> **Data for this task**
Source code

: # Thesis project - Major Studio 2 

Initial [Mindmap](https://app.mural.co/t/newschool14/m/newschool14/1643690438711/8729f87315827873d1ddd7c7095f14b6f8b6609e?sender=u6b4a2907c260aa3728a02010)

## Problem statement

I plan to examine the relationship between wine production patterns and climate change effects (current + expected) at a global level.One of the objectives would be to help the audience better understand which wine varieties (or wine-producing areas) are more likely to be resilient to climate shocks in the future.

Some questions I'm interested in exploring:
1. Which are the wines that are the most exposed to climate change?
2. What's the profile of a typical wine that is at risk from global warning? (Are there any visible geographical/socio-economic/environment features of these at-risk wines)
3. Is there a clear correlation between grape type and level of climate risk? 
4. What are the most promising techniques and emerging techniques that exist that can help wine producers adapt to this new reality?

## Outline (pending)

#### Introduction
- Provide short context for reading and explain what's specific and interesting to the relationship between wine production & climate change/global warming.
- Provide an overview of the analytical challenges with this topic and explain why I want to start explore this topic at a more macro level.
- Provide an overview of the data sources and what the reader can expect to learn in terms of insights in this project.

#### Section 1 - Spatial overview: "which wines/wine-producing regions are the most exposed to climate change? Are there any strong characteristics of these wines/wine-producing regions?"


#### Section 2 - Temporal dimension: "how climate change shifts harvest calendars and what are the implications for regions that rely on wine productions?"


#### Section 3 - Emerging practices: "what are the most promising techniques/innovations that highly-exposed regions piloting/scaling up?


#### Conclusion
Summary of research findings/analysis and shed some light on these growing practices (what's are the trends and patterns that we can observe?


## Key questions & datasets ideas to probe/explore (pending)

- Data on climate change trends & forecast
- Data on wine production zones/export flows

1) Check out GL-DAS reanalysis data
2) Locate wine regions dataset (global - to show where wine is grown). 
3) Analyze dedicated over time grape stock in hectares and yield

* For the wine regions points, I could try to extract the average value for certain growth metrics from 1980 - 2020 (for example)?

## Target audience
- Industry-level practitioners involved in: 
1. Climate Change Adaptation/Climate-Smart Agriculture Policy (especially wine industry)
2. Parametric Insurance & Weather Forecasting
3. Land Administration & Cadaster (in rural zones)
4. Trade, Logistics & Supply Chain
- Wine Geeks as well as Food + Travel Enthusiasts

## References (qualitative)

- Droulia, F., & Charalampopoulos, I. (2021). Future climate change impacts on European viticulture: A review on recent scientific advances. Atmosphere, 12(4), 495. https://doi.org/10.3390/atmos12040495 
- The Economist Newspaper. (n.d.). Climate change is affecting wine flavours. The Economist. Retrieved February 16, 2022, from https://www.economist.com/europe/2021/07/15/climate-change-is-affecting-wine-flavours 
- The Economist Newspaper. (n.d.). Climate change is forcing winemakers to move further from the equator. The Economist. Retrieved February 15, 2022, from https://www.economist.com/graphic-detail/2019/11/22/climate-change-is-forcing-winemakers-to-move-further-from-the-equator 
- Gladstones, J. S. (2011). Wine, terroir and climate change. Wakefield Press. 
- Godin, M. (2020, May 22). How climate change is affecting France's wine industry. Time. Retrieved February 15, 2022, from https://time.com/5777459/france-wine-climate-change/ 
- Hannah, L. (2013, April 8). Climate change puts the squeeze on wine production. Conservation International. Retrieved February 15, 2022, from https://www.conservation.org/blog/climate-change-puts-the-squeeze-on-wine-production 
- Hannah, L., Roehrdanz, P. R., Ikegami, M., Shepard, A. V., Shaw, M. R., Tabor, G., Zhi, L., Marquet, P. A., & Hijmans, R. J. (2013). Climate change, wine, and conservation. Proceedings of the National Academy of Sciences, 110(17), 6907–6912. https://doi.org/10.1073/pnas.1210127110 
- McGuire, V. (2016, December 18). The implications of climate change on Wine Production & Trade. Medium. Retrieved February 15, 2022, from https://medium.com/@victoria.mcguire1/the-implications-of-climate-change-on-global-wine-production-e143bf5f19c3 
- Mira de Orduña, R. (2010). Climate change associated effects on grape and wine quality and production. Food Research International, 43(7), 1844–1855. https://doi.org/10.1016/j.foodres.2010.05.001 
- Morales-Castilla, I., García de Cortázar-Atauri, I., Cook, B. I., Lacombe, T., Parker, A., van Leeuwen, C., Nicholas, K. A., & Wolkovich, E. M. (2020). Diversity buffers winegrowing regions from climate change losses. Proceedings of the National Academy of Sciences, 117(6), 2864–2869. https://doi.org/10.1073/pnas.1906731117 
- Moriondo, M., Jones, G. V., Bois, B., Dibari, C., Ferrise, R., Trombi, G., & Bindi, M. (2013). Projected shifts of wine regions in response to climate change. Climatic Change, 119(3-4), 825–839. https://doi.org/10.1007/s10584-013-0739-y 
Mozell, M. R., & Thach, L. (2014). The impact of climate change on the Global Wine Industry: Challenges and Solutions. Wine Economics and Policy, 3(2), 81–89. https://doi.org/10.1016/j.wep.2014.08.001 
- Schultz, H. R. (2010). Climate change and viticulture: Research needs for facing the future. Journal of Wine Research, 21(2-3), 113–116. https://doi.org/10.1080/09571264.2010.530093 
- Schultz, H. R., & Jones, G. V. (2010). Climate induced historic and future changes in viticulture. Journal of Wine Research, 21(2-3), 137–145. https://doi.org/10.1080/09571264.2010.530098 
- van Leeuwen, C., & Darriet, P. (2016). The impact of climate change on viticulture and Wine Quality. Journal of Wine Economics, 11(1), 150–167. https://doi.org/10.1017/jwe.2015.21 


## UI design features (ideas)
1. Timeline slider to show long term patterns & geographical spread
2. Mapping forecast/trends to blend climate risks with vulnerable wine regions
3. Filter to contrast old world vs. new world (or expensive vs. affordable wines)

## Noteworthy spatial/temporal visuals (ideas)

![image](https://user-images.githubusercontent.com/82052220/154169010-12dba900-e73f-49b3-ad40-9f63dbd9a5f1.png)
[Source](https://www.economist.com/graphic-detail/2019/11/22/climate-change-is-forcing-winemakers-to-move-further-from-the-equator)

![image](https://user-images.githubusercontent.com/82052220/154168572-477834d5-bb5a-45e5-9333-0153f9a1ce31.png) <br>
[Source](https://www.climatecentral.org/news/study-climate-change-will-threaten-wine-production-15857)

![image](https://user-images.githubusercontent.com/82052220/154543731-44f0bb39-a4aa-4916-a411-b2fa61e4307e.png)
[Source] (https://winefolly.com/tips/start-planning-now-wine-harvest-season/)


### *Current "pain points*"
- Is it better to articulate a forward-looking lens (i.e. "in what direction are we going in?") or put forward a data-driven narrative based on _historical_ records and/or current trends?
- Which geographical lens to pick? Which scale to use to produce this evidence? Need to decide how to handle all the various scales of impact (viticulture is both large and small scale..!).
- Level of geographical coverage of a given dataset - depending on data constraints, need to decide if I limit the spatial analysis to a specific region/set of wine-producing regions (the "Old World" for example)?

> **What this task involves**
From the first line of the listing above to the line that contains "Some questions I'm", inclusive, restate every line word for word. Nothing else belongs in the answer.

> **Written response**
Source code

: # Thesis project - Major Studio 2 

Initial [Mindmap](https://app.mural.co/t/newschool14/m/newschool14/1643690438711/8729f87315827873d1ddd7c7095f14b6f8b6609e?sender=u6b4a2907c260aa3728a02010)

## Problem statement

I plan to examine the relationship between wine production patterns and climate change effects (current + expected) at a global level.One of the objectives would be to help the audience better understand which wine varieties (or wine-producing areas) are more likely to be resilient to climate shocks in the future.

Some questions I'm interested in exploring:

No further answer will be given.